One of the questions we see being asked reasonably frequently is how to allow read only access to someone who wants to view database performance issues, using tools such as Real Time ADDM, ASH Analytics and so on. This is generally asked for someone like an application developer, who can use this information to identify performance issues in Production and then fix the root cause in their Development environments.
Well, that’s a reasonable question to ask, and indeed if you search the internet you can find different ways of doing something like this. For EM12c, one of the best write-ups I’ve seen done on this was of course by one of my colleagues, Courtney Llamas. That write-up is available here.
So much for EM12c – what about EM13c? Well, you’ll be happy to know it’s even easier in EM13c, because that release introduced new functionality in the database plugin to deal with this exact issue. The functionality is called “Flexible Database Access Control”. This provides a privilege control model for database pages in Enterprise Manager Cloud Control 13c, allowing you to create different roles with specific privileges for different levels of database access such as:
- Application DBA Access
- Application Developer Access
- Database Monitoring User Access
- Database Administrator Access
So what exactly would these different roles do? You can see them defined in the documentation as:
- Application DBA – An application DBA is a restricted database administrator who manages application schemas, application objects, and application performance in the database.

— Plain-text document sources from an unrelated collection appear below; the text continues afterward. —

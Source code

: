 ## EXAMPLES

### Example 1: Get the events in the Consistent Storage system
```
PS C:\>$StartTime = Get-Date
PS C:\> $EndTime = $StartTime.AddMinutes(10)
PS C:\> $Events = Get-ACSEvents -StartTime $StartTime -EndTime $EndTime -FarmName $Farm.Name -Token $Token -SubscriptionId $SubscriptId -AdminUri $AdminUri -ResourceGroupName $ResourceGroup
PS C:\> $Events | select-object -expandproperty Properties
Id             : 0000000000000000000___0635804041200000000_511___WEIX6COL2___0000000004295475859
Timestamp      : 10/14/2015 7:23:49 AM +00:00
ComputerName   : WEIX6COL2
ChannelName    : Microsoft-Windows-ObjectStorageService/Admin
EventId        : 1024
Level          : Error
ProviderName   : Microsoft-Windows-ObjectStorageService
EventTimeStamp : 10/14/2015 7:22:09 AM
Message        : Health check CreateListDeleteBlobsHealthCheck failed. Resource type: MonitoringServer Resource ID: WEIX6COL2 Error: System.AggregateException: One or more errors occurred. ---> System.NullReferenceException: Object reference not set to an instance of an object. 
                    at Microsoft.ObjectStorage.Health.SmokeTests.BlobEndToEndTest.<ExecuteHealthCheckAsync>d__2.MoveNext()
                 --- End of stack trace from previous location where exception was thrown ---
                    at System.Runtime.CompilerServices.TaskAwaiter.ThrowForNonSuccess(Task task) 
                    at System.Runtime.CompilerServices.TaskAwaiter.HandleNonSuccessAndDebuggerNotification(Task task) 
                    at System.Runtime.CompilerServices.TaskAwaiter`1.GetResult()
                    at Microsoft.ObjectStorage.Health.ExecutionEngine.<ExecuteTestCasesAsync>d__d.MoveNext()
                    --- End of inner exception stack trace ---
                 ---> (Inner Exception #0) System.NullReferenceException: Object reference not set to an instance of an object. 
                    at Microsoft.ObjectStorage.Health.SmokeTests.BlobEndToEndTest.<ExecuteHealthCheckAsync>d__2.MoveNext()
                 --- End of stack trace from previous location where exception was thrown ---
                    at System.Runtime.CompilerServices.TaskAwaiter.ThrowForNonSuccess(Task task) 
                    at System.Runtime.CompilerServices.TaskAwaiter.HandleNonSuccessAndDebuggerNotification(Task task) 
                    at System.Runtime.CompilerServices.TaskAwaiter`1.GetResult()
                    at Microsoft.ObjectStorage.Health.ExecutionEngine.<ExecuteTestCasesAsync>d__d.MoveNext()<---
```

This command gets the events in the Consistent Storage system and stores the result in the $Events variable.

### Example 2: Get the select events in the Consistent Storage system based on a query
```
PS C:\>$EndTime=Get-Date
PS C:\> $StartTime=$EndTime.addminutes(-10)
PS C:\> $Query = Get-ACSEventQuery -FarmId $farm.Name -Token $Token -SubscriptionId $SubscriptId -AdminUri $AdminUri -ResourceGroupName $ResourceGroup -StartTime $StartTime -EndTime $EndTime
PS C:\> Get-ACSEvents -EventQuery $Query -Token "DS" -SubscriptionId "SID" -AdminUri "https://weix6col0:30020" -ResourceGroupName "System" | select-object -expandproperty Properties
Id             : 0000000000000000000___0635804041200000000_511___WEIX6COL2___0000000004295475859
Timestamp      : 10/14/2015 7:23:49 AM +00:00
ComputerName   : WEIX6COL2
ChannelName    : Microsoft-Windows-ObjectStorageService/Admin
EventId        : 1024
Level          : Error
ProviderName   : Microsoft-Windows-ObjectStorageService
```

An application DBA should be able to find and fix application performance issues in the database. An application DBA is responsible for keeping the application up and running and in good performance.
- Application Developer – An application developer is a person who develops an application. Application developers capture requirements from customers and develop the application according to customer requirements. Application developers use Oracle Enterprise Manager to tune SQL in their application modules for optimal performance in production environments. Application developers are responsible for the modules of the application in development, test, and production environments.
- Database Monitoring User – The database monitoring user monitors the database for smooth functioning of the application in production environments. Monitoring users respond to alerts raised in the Enterprise Manager environment. Monitoring users can update the schedule of metrics and setup blackouts on the databases. Monitoring users are not allowed to make any changes to the production database. Monitoring users ensure that the application is up and running by responding to any issues reported and ensuring that the issues are assigned to the DBAs responsible for resolution.
- Database Administrator – Database administrators performs full database lifecycle management including installation configuration, monitoring, backup, recovery, and performance tuning.
One of the neat things about Flexible Database Access Control is that it not only solves the issue we started talking about (setting up read only access for performance issues), but it also provides a way of implementing higher levels of security at the same time – twice the bang for your buck! For all the details on how to set these roles up and grant them to relevant users in EM13c, have a look at section 4.1 of the Enterprise Manager Cloud Control Security Guide.
Hope you find this short tip useful!